── Dataset records ──

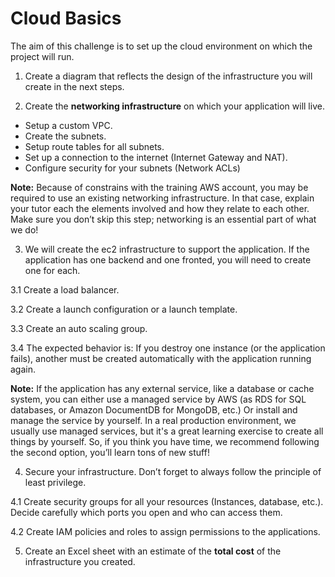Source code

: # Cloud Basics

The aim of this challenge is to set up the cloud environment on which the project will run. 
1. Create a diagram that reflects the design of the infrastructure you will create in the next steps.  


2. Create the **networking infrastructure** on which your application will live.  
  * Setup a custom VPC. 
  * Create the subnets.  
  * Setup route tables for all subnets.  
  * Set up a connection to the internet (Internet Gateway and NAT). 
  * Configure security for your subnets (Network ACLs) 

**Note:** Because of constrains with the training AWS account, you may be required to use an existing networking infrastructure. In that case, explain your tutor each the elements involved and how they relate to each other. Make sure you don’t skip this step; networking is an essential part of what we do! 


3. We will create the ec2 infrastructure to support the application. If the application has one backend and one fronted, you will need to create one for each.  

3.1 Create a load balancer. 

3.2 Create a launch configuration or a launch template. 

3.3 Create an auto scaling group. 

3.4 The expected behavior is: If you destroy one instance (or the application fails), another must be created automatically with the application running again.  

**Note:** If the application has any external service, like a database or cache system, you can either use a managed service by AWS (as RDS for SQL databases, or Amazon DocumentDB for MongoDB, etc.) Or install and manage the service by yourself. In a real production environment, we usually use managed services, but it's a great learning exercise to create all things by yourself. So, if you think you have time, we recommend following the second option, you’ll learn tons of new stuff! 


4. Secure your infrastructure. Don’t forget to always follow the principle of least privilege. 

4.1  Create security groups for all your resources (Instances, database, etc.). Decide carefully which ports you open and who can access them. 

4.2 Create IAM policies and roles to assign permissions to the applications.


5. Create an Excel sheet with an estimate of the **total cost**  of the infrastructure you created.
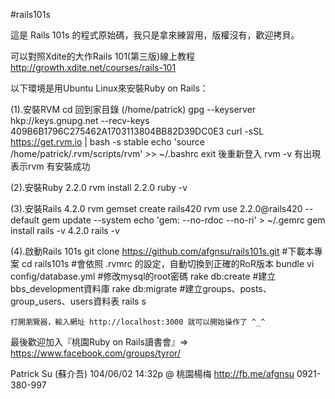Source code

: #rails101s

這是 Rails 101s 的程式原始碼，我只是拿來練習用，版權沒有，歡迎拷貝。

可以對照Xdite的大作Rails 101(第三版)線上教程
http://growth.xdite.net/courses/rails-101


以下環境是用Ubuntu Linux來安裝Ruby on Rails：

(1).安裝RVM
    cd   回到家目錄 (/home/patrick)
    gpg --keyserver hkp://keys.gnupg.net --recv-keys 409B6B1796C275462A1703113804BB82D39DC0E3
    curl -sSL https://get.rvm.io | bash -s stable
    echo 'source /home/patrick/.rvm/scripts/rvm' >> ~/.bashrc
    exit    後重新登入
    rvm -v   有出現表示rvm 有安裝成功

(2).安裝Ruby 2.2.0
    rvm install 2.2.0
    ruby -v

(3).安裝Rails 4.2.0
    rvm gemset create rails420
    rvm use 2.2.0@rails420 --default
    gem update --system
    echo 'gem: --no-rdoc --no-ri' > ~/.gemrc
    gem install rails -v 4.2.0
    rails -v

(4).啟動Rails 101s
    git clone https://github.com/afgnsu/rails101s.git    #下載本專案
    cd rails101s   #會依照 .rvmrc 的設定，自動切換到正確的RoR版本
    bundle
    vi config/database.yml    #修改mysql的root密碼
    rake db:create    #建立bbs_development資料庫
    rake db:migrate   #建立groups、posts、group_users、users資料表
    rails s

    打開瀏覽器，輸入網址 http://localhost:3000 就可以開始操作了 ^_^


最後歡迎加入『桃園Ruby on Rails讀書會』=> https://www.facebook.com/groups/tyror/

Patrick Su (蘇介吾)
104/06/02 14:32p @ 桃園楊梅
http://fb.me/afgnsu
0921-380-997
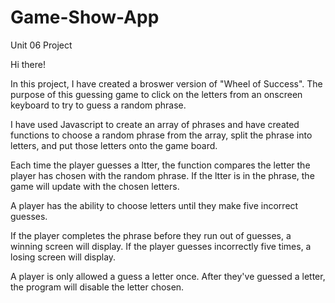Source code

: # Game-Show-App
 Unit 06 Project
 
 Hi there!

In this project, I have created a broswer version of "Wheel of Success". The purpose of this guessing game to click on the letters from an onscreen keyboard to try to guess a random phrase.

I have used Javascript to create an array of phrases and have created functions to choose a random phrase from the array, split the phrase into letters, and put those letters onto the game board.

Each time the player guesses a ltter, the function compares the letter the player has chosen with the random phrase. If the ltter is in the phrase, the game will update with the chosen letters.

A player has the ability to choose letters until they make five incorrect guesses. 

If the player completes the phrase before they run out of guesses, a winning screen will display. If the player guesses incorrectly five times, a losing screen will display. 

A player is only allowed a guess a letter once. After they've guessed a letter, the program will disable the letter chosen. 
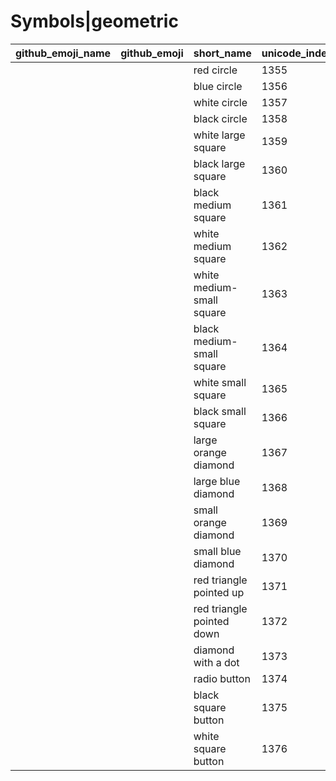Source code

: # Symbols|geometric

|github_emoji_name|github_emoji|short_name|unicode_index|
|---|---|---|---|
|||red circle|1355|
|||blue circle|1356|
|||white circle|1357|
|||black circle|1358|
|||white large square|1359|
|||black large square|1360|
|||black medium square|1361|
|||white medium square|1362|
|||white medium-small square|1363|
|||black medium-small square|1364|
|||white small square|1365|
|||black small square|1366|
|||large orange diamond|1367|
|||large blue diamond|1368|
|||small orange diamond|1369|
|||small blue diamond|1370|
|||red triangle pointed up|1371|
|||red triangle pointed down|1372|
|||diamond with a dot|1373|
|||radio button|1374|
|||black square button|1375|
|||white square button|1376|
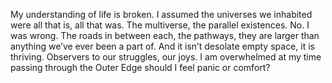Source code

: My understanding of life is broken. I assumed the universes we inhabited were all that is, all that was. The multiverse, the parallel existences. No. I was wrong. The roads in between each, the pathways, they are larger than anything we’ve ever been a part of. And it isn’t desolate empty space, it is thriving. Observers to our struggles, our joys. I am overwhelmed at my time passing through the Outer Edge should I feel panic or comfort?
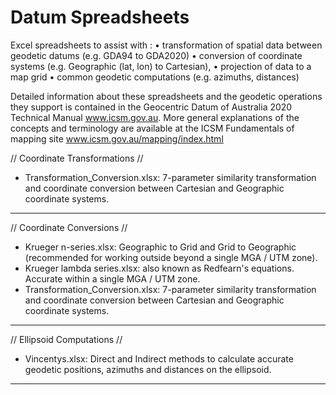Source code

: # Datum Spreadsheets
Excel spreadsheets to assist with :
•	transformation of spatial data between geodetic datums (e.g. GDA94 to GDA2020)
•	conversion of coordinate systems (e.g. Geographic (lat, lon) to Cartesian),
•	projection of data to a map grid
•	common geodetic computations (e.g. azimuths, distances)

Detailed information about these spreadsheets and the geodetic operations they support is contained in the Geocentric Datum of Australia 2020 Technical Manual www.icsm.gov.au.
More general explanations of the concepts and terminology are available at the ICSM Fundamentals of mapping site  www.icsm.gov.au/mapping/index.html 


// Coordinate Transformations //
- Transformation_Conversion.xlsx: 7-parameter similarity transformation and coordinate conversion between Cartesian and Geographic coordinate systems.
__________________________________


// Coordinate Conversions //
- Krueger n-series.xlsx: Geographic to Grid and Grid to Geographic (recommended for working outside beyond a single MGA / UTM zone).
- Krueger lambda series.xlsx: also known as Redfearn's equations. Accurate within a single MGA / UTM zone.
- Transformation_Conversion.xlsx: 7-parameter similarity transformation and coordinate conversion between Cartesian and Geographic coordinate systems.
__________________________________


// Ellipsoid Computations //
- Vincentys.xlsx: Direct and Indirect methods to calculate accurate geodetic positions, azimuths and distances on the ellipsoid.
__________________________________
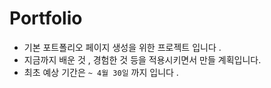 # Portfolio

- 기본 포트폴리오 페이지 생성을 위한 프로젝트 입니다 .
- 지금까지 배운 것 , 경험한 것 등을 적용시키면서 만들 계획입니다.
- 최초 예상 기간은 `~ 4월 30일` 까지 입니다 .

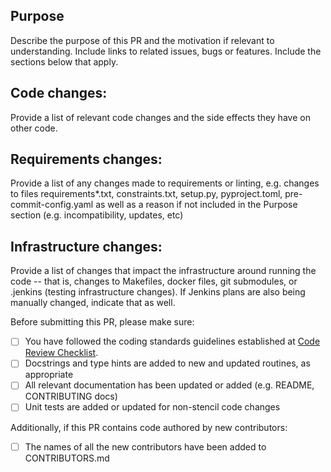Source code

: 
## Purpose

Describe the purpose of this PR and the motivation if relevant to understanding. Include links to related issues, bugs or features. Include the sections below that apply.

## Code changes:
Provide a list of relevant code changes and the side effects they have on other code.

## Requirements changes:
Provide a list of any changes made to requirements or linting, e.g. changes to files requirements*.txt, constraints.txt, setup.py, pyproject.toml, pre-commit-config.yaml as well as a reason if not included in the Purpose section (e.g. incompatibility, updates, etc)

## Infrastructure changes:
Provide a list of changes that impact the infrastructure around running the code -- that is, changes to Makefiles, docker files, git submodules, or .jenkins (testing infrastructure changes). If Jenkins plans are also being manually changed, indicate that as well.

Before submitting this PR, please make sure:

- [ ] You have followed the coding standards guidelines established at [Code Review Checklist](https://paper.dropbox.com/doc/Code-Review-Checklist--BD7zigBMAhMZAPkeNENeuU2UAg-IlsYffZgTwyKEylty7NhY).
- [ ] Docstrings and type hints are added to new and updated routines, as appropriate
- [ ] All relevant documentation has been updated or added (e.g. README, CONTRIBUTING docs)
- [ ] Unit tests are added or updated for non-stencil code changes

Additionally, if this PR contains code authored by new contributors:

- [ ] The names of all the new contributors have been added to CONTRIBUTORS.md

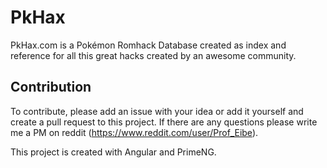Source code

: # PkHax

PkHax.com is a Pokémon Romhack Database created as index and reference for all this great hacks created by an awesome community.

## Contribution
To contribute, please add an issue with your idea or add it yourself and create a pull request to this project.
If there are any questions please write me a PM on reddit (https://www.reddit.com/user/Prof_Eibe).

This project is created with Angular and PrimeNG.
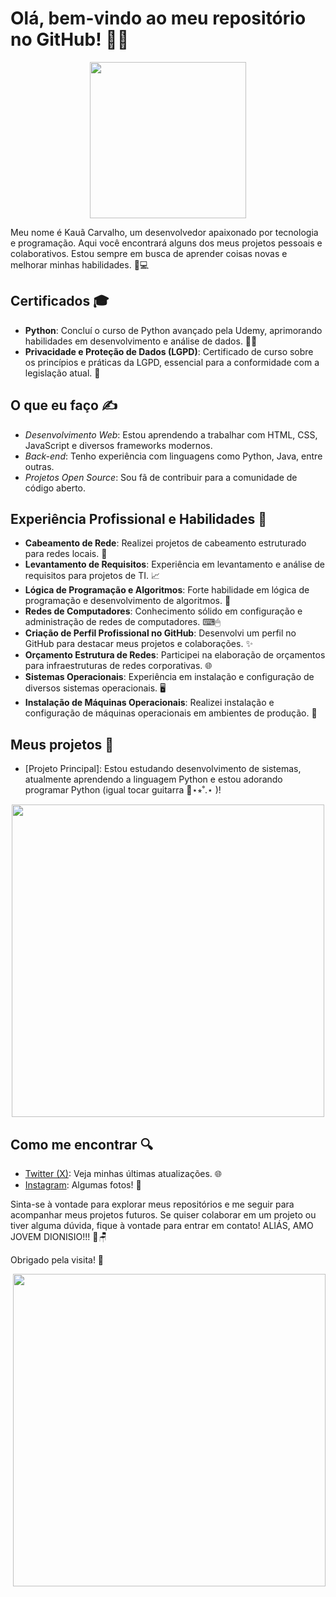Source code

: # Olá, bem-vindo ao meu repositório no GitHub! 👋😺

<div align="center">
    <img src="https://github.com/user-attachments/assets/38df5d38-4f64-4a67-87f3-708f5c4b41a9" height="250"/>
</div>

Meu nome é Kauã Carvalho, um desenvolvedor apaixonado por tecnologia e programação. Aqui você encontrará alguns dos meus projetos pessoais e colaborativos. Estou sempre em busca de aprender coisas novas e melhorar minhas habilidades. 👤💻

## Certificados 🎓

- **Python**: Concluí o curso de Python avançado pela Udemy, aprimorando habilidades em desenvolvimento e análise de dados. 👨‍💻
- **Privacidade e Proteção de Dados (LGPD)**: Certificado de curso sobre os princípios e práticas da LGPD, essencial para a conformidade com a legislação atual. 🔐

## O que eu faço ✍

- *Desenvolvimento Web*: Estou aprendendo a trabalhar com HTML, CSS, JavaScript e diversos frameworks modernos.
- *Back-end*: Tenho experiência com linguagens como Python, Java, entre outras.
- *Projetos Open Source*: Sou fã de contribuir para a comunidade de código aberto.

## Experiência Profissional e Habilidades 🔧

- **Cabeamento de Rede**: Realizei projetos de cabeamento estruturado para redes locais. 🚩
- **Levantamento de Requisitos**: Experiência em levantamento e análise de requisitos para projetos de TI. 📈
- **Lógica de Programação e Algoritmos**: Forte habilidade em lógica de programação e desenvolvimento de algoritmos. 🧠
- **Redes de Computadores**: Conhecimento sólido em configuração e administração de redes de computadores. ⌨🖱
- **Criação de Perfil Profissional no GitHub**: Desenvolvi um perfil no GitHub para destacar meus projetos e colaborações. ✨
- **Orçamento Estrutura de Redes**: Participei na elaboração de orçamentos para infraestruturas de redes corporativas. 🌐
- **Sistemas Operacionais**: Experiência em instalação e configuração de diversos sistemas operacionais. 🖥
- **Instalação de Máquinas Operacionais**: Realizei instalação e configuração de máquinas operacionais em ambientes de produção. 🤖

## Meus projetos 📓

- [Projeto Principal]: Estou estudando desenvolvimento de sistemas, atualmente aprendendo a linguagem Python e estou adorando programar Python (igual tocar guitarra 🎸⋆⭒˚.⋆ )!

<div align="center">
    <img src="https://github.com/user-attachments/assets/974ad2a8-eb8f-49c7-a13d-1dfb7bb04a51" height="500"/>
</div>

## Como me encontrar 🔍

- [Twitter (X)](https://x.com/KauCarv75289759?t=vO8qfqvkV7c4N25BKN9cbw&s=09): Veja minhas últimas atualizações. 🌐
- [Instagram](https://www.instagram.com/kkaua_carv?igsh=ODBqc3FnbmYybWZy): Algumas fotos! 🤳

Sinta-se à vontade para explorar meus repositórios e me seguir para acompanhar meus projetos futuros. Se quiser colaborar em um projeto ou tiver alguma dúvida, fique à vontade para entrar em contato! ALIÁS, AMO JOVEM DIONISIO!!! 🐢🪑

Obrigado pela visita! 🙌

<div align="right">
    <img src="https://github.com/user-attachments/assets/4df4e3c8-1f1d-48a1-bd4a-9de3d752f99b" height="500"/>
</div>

───

__Task details__:
Please reproduce, word for word, every line from the first line of the records above through the line containing "Create the subnets.", and leave out the pictures.

__Solution to this task__:
Source code

: # Cloud Basics

The aim of this challenge is to set up the cloud environment on which the project will run. 
1. Create a diagram that reflects the design of the infrastructure you will create in the next steps.  


2. Create the **networking infrastructure** on which your application will live.  
  * Setup a custom VPC. 
  * Create the subnets.  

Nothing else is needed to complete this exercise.